Filistinli örgüt Hamas sürpriz bir şekilde Aksa Tufanı dediği bir operasyonla İsrail hedeflerine saldırdı. Saldırı sonrasında dünyada neredeyse İsrail-Filistin arasında bir barışın artık bundan sonra mümkün olamayacağı yönünde bir kanaat kesinleşmeye başladı.
Fakat, Hamas’ın bu saldırısı olmasa da İsrail ile Filistin arasında Hamas saldırısı öncesinde de bir barış mümkün olarak görülmüyordu. Eğer saldırı öncesinde barış mümkün olsaydı bu yönde özellikle Oslo anlaşması çerçevesinde adımlar atmak mümkün olurdu. Hatta öyle ki, Hamas bile Birleşmiş Milletlerin 1967 sınırı öncesindeki topraklarda Filistin devleti kurulmasını, dolayısıyla İsrail’in varlığını tanıyabileceğini gündeme getirmişti.
Özellikle son birkaç yılın İsrail hükûmetlerinin bu yönde bir uzlaşmaya varamayacağı biliniyordu. O yüzden bu yazının başlığındaki sorunun cevabı kendi içinde mevcuttur zaten. Eğer taraflar barışmak istiyorsa, barış olur. Barışmak istemiyorlarsa dünya gelse barışa yanaşmazlar.

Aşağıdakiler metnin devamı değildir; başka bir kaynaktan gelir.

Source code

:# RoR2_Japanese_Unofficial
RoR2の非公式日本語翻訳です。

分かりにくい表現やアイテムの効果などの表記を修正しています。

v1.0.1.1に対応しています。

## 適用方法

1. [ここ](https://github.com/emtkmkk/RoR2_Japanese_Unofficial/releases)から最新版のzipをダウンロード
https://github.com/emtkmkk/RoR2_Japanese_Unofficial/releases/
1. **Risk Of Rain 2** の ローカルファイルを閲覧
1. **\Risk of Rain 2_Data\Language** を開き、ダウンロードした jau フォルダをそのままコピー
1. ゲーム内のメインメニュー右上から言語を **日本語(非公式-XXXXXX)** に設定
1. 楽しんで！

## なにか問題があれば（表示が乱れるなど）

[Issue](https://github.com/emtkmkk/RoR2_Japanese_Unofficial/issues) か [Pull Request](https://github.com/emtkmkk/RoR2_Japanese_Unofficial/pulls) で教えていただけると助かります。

Nitekim, 76 yıldır süren bir savaş bunun göstergesi ise, savaşın sürmesi de bölgedeki hiçbir devletin güvence içerisinde yaşayamayacağının bir ispatıdır.
Ve hiçbir savaş, barış kadar huzur getiremez. Savaşın kazananı olmaz; kazandı gibi görüneni de aslında kaybetmiştir.
Mevcut dünya sisteminin böyle bir barışı istemediği de ortadadır. İsrail, Filistin topraklarındaki bir işgalci güç olarak Birleşmiş Milletlerin her kararını göz ardı ederken ve bu sebeple de herhangi bir sorunla, ambargo ile karılaşmayacağından emindir. Yine, İsrail istediği şekilde Filistin köylülerini yerlerinden ederek Yahudiler için yerleşim birimleri kurabiliyor. Çünkü herhangi bir devletin buna karşı bir yaptırım yapması mümkün görünmüyor.
İsrail son saldırılar sonrasında da görüldüğü gibi, Filistin’den bahsetmeyerek yalnızca Hamas’ı gündeme getiriyor. Bu da barışın yanıltıcı bir yüzü. Zira, dün Hamas yoktu. Hadi diyelim ki, bugün yok olup gitti. Barış bu şartlarda yine oraya gelmeyecek.
Çünkü ortada adil bir barış isteyen yok. Adil barış çağrısı yapabilecek, daha doğrusu bu adil barışı temin ve tesis edecek bir irade de yok. Böyle olunca Filistin tarafından Hamas olmuş veya olmamış bir İsrail-Filistin barışından söz etmek de hayal olacaktır.